Task:
Please state how many lines in the records below contain the word "이벤트를", giving only the number.
START Listed records
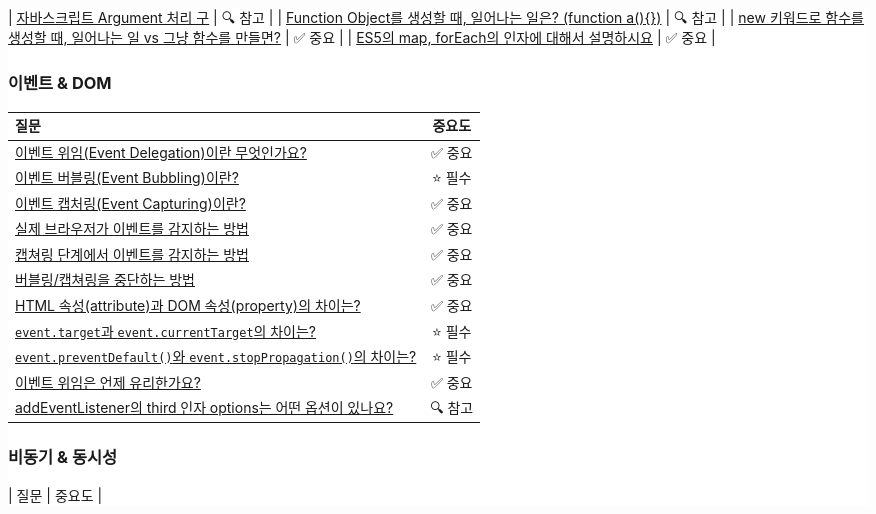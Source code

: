 | [자바스크립트 Argument 처리 구](https://github.com/SeoYeonii/frontend-interview/tree/main/javascript/function-this#%EC%9E%90%EB%B0%94%EC%8A%A4%ED%81%AC%EB%A6%BD%ED%8A%B8-argument-%EC%B2%98%EB%A6%AC-%EA%B5%AC)                                                                                                                                                                                                                                            | 🔍 참고  |
| [Function Object를 생성할 때, 일어나는 일은? (function a(){})](https://github.com/SeoYeonii/frontend-interview/tree/main/javascript/function-this#function-object%EB%A5%BC-%EC%83%9D%EC%84%B1%ED%95%A0-%EB%95%8C-%EC%9D%BC%EC%96%B4%EB%82%98%EB%8A%94-%EC%9D%BC%EC%9D%80-function-a)                                                                                                                                                                        | 🔍 참고  |
| [new 키워드로 함수를 생성할 때, 일어나는 일 vs 그냥 함수를 만들면?](https://github.com/SeoYeonii/frontend-interview/tree/main/javascript/function-this#new-%ED%82%A4%EC%9B%8C%EB%93%9C%EB%A1%9C-%ED%95%A8%EC%88%98%EB%A5%BC-%EC%83%9D%EC%84%B1%ED%95%A0-%EB%95%8C-%EC%9D%BC%EC%96%B4%EB%82%98%EB%8A%94-%EC%9D%BC-vs-%EA%B7%B8%EB%83%A5-%ED%95%A8%EC%88%98%EB%A5%BC-%EB%A7%8C%EB%93%A4%EB%A9%B4)                                                             | ✅ 중요  |
| [ES5의 map, forEach의 인자에 대해서 설명하시요](https://github.com/SeoYeonii/frontend-interview/tree/main/javascript/function-this#es5%EC%9D%98-map-foreach%EC%9D%98-%EC%9D%B8%EC%9E%90%EC%97%90-%EB%8C%80%ED%95%B4%EC%84%9C-%EC%84%A4%EB%AA%85%ED%95%98%EC%8B%9C%EC%9A%94)                                                                                                                                                                                 | ✅ 중요  |

### 이벤트 & DOM

| 질문                                                                                                                                                                                                                                                                                         |  중요도  |
| :------------------------------------------------------------------------------------------------------------------------------------------------------------------------------------------------------------------------------------------------------------------------------------------- | :------: |
| [이벤트 위임(Event Delegation)이란 무엇인가요?](https://github.com/SeoYeonii/frontend-interview/tree/main/javascript/event-dom#%EC%9D%B4%EB%B2%A4%ED%8A%B8-%EC%9C%84%EC%9E%84event-delegation%EC%9D%B4%EB%9E%80-%EB%AC%B4%EC%97%87%EC%9D%B8%EA%B0%80%EC%9A%94)                               | ✅ 중요  |
| [이벤트 버블링(Event Bubbling)이란?](https://github.com/SeoYeonii/frontend-interview/tree/main/javascript/event-dom#%EC%9D%B4%EB%B2%A4%ED%8A%B8-%EB%B2%84%EB%B8%94%EB%A7%81event-bubbling%EC%9D%B4%EB%9E%80)                                                                                 | ⭐️ 필수 |
| [이벤트 캡처링(Event Capturing)이란?](https://github.com/SeoYeonii/frontend-interview/tree/main/javascript/event-dom#%EC%9D%B4%EB%B2%A4%ED%8A%B8-%EC%BA%A1%EC%B2%98%EB%A7%81event-capturing%EC%9D%B4%EB%9E%80)                                                                               | ✅ 중요  |
| [실제 브라우저가 이벤트를 감지하는 방법](https://github.com/SeoYeonii/frontend-interview/tree/main/javascript/event-dom#%EC%8B%A4%EC%A0%9C-%EB%B8%8C%EB%9D%BC%EC%9A%B0%EC%A0%80%EA%B0%80-%EC%9D%B4%EB%B2%A4%ED%8A%B8%EB%A5%BC-%EA%B0%90%EC%A7%80%ED%95%98%EB%8A%94-%EB%B0%A9%EB%B2%95)       | ✅ 중요  |
| [캡쳐링 단계에서 이벤트를 감지하는 방법](https://github.com/SeoYeonii/frontend-interview/tree/main/javascript/event-dom#%EC%BA%A1%EC%B3%90%EB%A7%81-%EB%8B%A8%EA%B3%84%EC%97%90%EC%84%9C-%EC%9D%B4%EB%B2%A4%ED%8A%B8%EB%A5%BC-%EA%B0%90%EC%A7%80%ED%95%98%EB%8A%94-%EB%B0%A9%EB%B2%95)       | ✅ 중요  |
| [버블링/캡쳐링을 중단하는 방법](https://github.com/SeoYeonii/frontend-interview/tree/main/javascript/event-dom#%EB%B2%84%EB%B8%94%EB%A7%81%EC%BA%A1%EC%B3%90%EB%A7%81%EC%9D%84-%EC%A4%91%EB%8B%A8%ED%95%98%EB%8A%94-%EB%B0%A9%EB%B2%95)                                                      | ✅ 중요  |
| [HTML 속성(attribute)과 DOM 속성(property)의 차이는?](https://github.com/SeoYeonii/frontend-interview/tree/main/javascript/event-dom#html-%EC%86%8D%EC%84%B1attribute%EA%B3%BC-dom-%EC%86%8D%EC%84%B1property%EC%9D%98-%EC%B0%A8%EC%9D%B4%EB%8A%94)                                          | ✅ 중요  |
| [`event.target`과 `event.currentTarget`의 차이는?](https://github.com/SeoYeonii/frontend-interview/tree/main/javascript/event-dom#eventtarget%EA%B3%BC-eventcurrenttarget%EC%9D%98-%EC%B0%A8%EC%9D%B4%EB%8A%94)                                                                              | ⭐️ 필수 |
| [`event.preventDefault()`와 `event.stopPropagation()`의 차이는? ](https://github.com/SeoYeonii/frontend-interview/tree/main/javascript/event-dom#eventpreventdefault%EC%99%80-eventstoppropagation%EC%9D%98-%EC%B0%A8%EC%9D%B4%EB%8A%94)                                                     | ⭐️ 필수 |
| [이벤트 위임은 언제 유리한가요?](https://github.com/SeoYeonii/frontend-interview/tree/main/javascript/event-dom#%EC%9D%B4%EB%B2%A4%ED%8A%B8-%EC%9C%84%EC%9E%84%EC%9D%80-%EC%96%B8%EC%A0%9C-%EC%9C%A0%EB%A6%AC%ED%95%9C%EA%B0%80%EC%9A%94)                                                    | ✅ 중요  |
| [addEventListener의 third 인자 options는 어떤 옵션이 있나요?](https://github.com/SeoYeonii/frontend-interview/tree/main/javascript/event-dom#addeventlistener%EC%9D%98-third-%EC%9D%B8%EC%9E%90-options%EB%8A%94-%EC%96%B4%EB%96%A4-%EC%98%B5%EC%85%98%EC%9D%B4-%EC%9E%88%EB%82%98%EC%9A%94) | 🔍 참고  |

### 비동기 & 동시성

| 질문                                                                                                                                                                                                                                                                                                                                                                                                                     |  중요도  |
END Listed records
Expected answer:
2